(Data extracted from a collection)
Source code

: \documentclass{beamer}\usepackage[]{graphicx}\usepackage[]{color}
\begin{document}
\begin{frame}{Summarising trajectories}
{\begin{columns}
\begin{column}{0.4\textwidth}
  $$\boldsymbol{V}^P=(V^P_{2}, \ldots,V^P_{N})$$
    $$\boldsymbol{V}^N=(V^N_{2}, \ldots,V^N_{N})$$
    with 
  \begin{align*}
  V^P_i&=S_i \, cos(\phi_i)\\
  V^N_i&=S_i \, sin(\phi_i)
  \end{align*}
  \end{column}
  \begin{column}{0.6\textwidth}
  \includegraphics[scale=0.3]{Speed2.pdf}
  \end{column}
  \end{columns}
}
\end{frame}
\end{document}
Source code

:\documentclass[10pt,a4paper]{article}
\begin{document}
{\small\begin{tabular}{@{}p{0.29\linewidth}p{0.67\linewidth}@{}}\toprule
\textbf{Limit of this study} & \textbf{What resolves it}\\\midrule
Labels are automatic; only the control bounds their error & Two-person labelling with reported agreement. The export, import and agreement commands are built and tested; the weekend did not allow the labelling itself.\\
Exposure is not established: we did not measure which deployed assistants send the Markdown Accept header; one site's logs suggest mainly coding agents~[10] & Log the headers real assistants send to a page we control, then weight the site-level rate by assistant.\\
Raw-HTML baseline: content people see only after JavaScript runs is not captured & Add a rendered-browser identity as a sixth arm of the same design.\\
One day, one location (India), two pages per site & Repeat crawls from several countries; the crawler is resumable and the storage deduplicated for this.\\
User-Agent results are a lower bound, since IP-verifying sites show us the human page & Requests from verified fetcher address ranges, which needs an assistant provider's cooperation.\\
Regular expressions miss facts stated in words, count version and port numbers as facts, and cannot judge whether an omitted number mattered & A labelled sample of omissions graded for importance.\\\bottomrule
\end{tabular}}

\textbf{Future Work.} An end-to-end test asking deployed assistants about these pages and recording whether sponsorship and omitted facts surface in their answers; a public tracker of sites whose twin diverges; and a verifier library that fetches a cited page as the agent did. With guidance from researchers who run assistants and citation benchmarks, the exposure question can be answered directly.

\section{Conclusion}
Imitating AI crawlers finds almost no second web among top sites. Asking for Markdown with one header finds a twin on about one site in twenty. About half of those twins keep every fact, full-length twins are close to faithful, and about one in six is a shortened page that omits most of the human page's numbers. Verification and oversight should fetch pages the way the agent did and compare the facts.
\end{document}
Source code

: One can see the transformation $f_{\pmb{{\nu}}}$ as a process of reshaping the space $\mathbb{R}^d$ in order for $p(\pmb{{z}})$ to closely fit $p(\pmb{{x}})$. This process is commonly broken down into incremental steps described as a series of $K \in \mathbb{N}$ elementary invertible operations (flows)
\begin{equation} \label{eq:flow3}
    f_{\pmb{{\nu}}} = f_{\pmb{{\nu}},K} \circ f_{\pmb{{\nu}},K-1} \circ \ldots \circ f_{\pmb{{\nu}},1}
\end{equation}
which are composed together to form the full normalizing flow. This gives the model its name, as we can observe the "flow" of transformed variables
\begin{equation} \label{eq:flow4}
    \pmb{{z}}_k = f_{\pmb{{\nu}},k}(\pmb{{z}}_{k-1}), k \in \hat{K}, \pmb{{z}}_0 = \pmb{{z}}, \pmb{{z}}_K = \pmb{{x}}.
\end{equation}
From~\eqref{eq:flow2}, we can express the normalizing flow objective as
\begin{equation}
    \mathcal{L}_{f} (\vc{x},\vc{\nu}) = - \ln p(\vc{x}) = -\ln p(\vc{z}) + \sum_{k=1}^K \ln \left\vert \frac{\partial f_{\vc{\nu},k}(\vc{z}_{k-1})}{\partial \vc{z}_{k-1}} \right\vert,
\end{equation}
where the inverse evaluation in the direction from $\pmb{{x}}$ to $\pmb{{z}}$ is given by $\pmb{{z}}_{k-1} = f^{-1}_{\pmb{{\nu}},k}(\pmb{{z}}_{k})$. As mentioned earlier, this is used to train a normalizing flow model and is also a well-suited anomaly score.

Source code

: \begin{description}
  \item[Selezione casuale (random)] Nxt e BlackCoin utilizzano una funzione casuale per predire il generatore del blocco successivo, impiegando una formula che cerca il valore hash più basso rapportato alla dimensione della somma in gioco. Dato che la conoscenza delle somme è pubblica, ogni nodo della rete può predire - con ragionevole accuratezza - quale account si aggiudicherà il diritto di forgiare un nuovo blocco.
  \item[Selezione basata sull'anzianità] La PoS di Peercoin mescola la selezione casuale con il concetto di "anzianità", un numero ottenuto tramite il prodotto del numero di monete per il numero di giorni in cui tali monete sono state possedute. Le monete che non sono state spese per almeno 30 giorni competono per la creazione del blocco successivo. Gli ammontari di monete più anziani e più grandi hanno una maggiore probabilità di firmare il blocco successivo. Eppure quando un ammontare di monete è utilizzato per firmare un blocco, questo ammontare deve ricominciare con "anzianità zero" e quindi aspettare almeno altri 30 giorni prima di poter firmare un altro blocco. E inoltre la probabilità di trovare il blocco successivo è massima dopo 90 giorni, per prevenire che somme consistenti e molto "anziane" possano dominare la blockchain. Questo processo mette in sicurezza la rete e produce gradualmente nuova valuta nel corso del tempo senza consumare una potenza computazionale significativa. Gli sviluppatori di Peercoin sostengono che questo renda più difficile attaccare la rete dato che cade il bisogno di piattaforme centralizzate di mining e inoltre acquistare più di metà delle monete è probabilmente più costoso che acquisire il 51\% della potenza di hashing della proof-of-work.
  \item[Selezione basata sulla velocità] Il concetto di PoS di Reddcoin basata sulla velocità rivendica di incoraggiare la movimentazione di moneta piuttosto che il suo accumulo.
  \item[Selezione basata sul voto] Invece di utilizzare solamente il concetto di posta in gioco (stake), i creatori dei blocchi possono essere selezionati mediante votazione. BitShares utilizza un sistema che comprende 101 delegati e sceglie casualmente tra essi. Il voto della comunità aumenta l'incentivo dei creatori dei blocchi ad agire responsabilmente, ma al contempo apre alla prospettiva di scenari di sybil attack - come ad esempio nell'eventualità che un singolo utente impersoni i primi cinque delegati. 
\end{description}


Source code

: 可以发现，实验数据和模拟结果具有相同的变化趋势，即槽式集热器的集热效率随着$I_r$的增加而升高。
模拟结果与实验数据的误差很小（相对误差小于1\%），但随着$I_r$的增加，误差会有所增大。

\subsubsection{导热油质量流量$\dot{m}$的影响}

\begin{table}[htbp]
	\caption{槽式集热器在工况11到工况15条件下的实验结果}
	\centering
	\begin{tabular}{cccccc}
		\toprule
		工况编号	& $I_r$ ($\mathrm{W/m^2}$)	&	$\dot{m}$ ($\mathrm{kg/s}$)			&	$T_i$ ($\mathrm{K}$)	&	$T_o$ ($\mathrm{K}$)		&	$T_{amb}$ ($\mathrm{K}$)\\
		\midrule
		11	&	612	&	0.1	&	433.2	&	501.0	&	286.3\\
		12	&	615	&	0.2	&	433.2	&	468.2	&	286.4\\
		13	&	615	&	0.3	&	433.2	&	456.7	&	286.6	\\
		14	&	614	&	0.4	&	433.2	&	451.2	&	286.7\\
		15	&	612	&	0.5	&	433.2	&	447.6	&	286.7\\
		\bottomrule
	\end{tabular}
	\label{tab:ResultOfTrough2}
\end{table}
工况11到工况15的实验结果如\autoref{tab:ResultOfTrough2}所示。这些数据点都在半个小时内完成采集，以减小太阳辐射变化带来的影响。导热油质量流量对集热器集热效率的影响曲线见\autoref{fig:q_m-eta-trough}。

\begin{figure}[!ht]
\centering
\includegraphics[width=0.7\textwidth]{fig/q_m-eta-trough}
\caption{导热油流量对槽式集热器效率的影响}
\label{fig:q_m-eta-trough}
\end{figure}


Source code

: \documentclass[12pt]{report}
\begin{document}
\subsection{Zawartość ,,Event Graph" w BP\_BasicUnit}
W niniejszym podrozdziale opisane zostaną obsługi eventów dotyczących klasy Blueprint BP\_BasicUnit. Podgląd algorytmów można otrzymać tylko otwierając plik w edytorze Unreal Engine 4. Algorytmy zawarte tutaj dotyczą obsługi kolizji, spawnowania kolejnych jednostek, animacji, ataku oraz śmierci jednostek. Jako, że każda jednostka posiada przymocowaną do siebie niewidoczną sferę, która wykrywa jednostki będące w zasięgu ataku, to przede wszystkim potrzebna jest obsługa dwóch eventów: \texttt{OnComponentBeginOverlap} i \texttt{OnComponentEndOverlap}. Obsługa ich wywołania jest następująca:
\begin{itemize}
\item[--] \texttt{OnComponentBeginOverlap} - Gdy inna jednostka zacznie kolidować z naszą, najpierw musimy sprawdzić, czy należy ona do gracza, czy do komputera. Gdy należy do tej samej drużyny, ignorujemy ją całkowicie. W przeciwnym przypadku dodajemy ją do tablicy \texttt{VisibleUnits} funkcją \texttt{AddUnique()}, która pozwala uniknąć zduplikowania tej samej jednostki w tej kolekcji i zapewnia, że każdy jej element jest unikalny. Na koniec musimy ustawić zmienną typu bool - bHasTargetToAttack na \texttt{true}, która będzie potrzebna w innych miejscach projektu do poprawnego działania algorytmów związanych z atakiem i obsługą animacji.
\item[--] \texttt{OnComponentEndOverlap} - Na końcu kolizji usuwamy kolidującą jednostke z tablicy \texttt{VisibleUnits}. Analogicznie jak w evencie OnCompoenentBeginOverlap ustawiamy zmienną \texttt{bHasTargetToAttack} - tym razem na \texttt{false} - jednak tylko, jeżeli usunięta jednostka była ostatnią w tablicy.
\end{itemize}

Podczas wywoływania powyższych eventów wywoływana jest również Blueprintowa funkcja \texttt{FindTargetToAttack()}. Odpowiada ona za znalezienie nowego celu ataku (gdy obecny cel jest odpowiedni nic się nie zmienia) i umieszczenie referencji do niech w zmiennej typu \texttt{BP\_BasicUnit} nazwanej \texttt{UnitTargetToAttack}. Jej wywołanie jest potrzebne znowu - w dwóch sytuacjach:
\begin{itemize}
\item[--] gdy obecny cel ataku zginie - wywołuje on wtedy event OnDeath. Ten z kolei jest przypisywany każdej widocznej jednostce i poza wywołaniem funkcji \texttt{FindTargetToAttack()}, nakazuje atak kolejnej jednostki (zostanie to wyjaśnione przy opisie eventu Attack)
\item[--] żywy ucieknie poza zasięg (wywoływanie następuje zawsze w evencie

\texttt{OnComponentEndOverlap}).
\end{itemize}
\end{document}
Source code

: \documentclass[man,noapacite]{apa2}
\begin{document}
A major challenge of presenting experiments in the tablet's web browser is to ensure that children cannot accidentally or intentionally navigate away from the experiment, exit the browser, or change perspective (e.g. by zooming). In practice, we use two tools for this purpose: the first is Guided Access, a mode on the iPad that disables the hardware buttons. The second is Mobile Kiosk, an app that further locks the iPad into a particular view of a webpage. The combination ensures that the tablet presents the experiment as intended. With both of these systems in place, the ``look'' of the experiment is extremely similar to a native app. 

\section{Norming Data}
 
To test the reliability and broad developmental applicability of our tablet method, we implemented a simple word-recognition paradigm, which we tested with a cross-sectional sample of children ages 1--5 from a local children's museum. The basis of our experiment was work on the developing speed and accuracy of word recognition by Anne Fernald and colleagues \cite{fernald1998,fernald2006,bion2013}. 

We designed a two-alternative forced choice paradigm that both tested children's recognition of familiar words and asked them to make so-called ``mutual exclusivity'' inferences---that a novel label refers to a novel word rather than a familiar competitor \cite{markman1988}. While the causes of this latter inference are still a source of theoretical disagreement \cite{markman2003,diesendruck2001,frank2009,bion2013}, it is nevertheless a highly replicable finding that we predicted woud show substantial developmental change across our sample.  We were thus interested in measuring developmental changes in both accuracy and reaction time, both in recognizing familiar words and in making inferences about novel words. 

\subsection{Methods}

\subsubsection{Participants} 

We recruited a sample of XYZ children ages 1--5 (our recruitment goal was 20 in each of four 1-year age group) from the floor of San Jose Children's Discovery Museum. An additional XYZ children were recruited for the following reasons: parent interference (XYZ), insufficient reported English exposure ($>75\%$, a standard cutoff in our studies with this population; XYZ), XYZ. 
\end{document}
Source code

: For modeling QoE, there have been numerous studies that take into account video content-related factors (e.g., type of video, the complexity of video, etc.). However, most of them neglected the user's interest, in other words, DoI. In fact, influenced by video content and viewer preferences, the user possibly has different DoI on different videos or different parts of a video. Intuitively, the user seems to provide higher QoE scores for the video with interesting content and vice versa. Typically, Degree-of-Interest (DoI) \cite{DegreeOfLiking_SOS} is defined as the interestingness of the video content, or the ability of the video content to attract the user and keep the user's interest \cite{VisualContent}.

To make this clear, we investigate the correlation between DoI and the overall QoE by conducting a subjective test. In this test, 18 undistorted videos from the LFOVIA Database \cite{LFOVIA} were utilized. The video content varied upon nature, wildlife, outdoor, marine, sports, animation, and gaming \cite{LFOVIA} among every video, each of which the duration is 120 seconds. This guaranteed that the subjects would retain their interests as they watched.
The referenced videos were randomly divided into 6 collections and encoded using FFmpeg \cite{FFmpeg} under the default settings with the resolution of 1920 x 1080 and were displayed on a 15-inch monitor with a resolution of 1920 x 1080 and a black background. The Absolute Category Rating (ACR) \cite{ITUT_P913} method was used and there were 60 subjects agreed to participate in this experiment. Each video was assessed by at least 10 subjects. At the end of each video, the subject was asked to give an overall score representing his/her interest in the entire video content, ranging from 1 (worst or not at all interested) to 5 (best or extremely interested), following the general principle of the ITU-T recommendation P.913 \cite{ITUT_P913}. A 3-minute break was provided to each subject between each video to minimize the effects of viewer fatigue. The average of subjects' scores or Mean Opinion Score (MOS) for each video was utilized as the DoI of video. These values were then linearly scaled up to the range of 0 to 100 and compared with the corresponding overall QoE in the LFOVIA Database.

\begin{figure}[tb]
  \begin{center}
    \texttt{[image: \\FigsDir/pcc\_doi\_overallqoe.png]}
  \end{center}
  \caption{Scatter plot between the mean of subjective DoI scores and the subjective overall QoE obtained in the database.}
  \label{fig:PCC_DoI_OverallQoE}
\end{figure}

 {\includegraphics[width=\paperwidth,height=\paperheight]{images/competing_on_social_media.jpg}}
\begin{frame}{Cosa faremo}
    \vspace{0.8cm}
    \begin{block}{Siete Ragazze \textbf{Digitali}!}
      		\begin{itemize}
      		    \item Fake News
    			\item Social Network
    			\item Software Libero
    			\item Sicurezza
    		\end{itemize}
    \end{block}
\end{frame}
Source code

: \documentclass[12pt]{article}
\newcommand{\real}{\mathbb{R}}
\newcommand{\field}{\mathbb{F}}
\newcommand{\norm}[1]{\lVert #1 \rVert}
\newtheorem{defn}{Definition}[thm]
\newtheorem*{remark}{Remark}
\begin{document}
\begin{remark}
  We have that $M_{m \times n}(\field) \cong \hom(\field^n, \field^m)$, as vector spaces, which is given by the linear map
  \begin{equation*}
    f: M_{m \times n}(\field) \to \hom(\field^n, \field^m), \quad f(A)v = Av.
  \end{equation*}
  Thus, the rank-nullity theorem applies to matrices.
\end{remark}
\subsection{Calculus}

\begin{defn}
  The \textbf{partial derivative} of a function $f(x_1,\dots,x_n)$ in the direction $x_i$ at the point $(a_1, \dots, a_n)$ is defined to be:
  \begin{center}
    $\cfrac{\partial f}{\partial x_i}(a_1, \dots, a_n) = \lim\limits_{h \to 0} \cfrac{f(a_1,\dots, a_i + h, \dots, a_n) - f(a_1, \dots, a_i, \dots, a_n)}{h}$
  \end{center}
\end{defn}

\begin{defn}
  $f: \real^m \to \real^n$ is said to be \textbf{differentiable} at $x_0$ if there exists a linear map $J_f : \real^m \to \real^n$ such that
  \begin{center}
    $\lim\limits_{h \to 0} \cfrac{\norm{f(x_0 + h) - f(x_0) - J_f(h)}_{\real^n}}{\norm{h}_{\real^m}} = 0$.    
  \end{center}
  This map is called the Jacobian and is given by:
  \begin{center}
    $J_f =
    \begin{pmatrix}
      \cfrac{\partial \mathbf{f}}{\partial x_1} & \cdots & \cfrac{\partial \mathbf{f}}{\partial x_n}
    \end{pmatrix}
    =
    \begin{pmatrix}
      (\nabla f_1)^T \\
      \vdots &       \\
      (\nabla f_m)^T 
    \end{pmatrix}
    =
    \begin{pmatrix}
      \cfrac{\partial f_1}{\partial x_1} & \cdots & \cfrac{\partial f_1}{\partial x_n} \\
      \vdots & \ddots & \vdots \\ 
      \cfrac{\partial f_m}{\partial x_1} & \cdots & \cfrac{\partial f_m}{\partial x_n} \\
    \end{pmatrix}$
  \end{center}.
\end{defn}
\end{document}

(Your goal)
Where does "tested" appear in the records above? Copy every line that has it.

(Response area)
Labels are automatic; only the control bounds their error & Two-person labelling with reported agreement. The export, import and agreement commands are built and tested; the weekend did not allow the labelling itself.\\
To test the reliability and broad developmental applicability of our tablet method, we implemented a simple word-recognition paradigm, which we tested with a cross-sectional sample of children ages 1--5 from a local children's museum. The basis of our experiment was work on the developing speed and accuracy of word recognition by Anne Fernald and colleagues \cite{fernald1998,fernald2006,bion2013}. 
We designed a two-alternative forced choice paradigm that both tested children's recognition of familiar words and asked them to make so-called ``mutual exclusivity'' inferences---that a novel label refers to a novel word rather than a familiar competitor \cite{markman1988}. While the causes of this latter inference are still a source of theoretical disagreement \cite{markman2003,diesendruck2001,frank2009,bion2013}, it is nevertheless a highly replicable finding that we predicted woud show substantial developmental change across our sample.  We were thus interested in measuring developmental changes in both accuracy and reaction time, both in recognizing familiar words and in making inferences about novel words. 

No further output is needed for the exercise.